=== GIVEN DATA ===

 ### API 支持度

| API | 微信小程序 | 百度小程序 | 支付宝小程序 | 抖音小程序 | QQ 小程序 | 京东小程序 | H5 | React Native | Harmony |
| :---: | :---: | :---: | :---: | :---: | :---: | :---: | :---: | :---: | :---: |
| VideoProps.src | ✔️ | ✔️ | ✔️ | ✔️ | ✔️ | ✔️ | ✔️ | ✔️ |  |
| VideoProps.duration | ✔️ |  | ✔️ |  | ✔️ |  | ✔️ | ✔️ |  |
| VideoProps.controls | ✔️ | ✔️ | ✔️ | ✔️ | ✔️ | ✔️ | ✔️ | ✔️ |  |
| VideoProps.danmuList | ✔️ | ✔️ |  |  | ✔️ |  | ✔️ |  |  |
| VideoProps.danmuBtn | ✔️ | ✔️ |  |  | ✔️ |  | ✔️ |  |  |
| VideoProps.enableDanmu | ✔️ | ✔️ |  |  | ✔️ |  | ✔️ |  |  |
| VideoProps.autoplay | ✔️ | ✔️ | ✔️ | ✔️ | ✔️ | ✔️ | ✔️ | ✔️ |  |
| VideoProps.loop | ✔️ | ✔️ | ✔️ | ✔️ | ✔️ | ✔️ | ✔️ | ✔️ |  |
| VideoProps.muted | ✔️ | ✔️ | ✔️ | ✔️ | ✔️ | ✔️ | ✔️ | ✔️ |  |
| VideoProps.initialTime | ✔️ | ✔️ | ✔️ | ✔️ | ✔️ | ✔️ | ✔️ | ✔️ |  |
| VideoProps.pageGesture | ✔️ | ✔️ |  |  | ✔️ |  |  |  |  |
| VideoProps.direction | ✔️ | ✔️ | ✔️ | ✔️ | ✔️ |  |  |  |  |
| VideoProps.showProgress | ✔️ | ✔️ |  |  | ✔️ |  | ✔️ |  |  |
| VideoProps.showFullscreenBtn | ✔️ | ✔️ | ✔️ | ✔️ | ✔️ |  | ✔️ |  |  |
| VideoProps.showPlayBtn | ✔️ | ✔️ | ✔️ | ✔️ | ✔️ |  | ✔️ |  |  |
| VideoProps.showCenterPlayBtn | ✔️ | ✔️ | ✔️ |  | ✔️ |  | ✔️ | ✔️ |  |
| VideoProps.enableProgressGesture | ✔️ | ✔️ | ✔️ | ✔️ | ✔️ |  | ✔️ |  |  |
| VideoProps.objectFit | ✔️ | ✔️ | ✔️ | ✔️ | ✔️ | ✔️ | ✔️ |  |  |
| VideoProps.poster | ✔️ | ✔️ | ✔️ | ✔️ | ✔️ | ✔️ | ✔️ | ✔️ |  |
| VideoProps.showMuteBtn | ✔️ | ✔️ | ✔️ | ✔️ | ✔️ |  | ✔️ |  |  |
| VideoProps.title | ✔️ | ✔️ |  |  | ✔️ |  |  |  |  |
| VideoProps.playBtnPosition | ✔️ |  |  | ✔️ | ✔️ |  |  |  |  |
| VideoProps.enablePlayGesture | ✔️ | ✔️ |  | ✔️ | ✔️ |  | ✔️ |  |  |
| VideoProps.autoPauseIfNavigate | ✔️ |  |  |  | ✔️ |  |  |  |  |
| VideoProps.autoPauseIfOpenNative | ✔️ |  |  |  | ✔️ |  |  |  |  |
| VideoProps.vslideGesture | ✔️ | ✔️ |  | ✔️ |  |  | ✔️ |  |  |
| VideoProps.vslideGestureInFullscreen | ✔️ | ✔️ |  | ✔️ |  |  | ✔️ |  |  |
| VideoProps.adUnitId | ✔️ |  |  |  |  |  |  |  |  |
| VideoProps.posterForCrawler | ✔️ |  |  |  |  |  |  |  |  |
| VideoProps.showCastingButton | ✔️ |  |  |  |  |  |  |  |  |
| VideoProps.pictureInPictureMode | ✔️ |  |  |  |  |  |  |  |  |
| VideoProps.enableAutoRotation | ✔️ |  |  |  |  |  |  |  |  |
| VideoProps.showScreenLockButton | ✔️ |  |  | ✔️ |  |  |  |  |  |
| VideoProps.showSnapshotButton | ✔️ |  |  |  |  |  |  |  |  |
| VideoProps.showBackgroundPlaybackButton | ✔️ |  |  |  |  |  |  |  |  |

===
=== GIVEN DATA ===

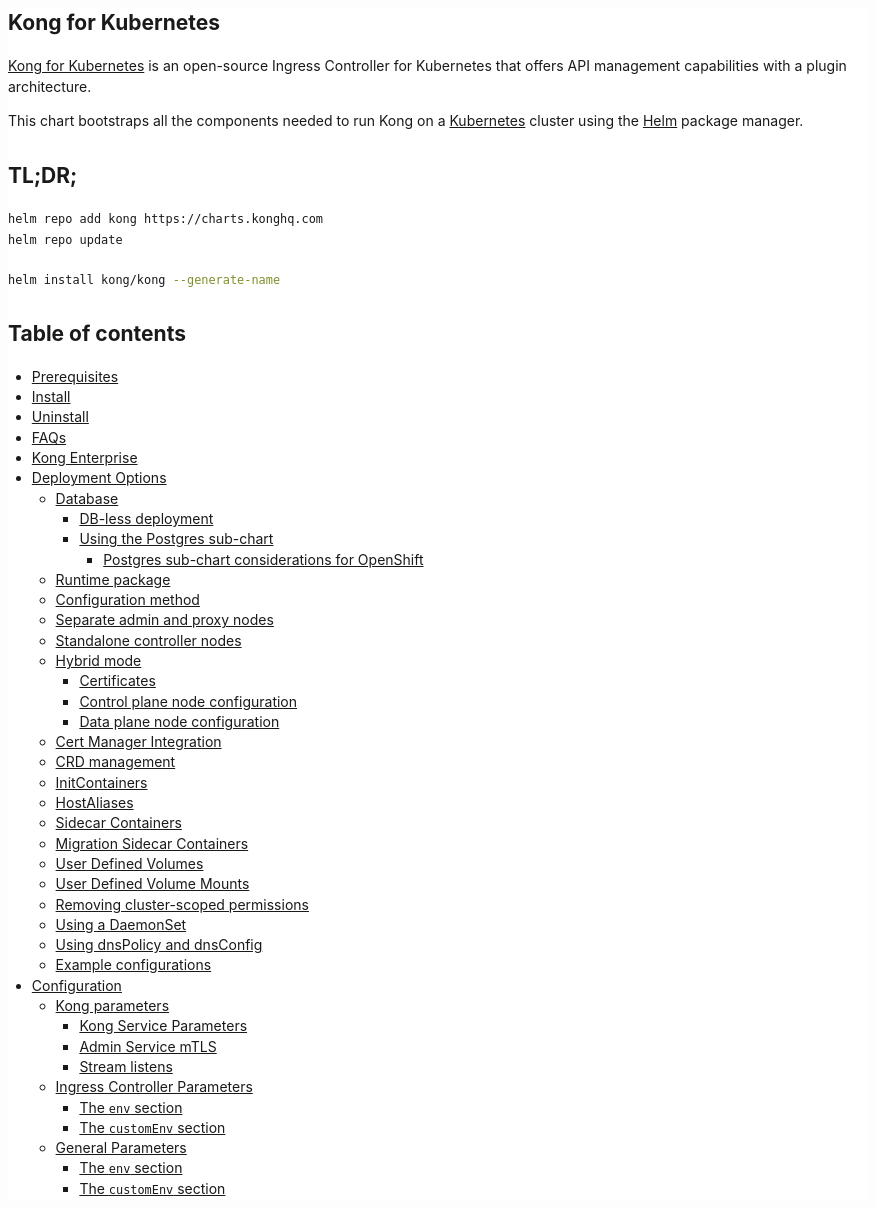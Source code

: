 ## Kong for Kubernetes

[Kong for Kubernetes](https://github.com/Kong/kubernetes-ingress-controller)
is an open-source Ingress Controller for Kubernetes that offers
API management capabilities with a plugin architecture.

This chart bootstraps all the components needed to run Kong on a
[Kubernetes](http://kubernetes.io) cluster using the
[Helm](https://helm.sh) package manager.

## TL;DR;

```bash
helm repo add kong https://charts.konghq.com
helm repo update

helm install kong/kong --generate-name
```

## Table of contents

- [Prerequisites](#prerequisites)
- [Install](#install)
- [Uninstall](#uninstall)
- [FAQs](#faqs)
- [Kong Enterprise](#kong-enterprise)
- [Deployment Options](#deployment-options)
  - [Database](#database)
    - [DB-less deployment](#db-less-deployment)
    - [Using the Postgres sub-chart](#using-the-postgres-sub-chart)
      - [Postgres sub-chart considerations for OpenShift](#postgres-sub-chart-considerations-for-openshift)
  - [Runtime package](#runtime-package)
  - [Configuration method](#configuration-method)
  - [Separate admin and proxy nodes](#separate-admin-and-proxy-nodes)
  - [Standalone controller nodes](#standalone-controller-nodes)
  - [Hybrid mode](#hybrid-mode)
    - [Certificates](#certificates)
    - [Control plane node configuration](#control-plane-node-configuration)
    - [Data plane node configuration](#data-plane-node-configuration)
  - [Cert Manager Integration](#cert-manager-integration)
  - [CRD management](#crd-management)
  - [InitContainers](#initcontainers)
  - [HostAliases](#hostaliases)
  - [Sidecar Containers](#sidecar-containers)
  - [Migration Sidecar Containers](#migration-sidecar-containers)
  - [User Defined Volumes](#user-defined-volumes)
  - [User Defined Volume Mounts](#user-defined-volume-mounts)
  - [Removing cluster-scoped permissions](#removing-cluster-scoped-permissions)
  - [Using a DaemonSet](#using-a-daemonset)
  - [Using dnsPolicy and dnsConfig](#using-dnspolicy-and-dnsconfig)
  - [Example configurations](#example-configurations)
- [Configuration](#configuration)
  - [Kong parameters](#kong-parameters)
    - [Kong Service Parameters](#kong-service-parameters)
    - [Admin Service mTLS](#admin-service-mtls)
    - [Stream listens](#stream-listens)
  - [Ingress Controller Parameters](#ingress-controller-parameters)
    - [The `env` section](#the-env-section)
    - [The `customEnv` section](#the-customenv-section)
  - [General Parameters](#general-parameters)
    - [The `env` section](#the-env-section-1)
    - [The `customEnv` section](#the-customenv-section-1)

===
=== GIVEN DATA ===

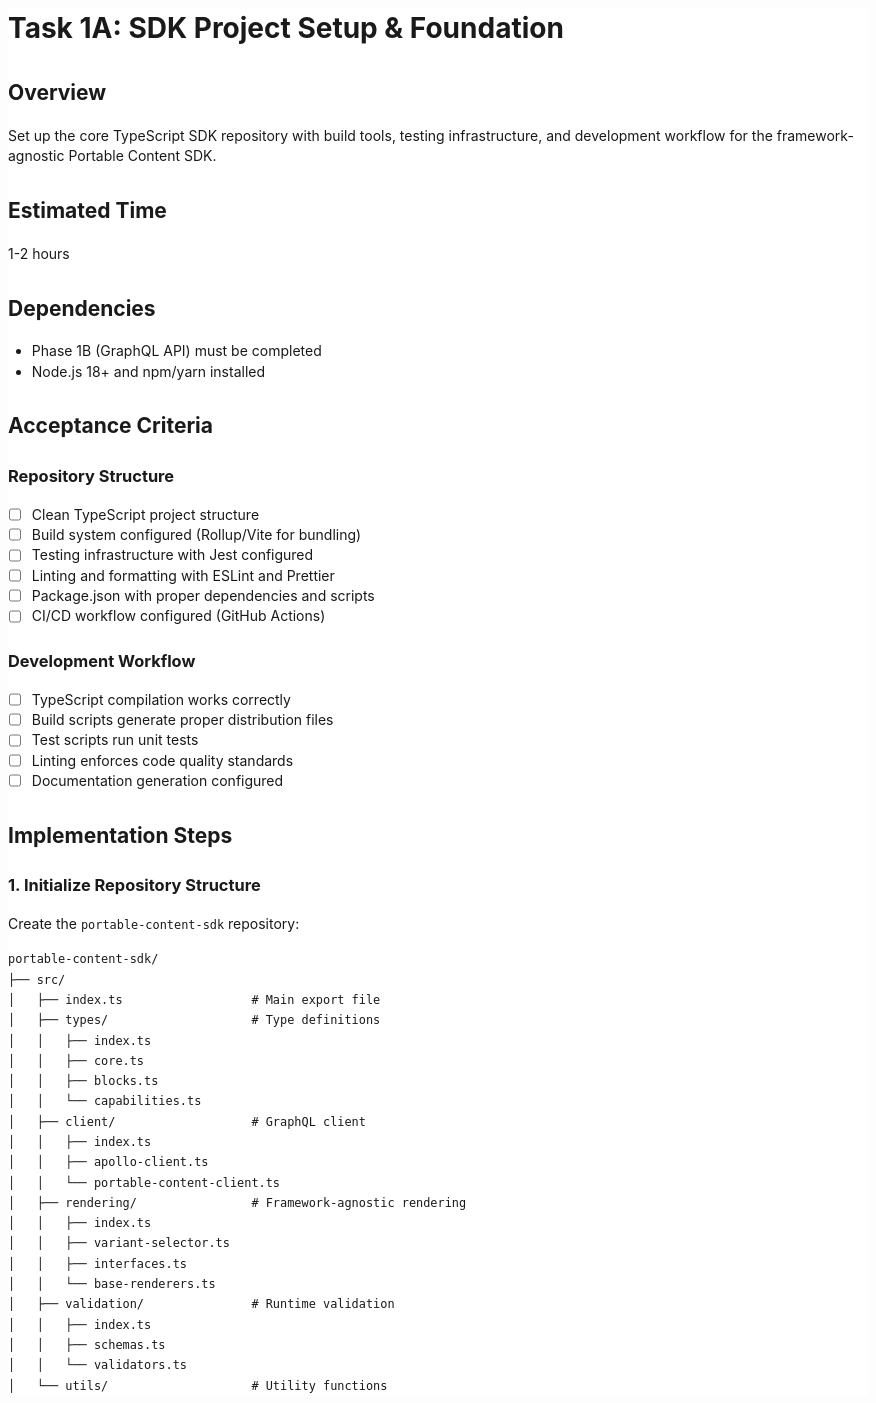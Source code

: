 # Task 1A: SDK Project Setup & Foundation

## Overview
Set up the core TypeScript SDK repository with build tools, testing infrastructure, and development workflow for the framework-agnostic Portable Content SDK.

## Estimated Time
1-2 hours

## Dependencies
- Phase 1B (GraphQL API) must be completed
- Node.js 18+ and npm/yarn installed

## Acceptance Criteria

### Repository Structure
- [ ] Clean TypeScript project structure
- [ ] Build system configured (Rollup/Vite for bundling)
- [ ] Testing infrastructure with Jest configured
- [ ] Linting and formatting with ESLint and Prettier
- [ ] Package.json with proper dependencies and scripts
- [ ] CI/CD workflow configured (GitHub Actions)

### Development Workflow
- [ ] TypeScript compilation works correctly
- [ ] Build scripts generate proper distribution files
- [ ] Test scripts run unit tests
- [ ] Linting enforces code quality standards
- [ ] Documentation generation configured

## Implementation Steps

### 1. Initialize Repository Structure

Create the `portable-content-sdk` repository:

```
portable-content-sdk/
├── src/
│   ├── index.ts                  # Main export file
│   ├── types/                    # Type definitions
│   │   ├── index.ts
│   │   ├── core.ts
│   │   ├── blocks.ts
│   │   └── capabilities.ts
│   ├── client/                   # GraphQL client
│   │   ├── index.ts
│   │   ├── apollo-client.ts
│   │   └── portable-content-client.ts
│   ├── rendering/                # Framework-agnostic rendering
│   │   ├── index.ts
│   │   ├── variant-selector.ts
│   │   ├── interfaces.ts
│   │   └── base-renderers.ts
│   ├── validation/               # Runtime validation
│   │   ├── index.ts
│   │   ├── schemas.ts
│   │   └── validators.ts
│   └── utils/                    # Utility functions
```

===

= TASK OBJECTIVE =
Return every line from the material that contains the word "generate".

= WRITTEN RESPONSE =
helm install kong/kong --generate-name
- [ ] Build scripts generate proper distribution files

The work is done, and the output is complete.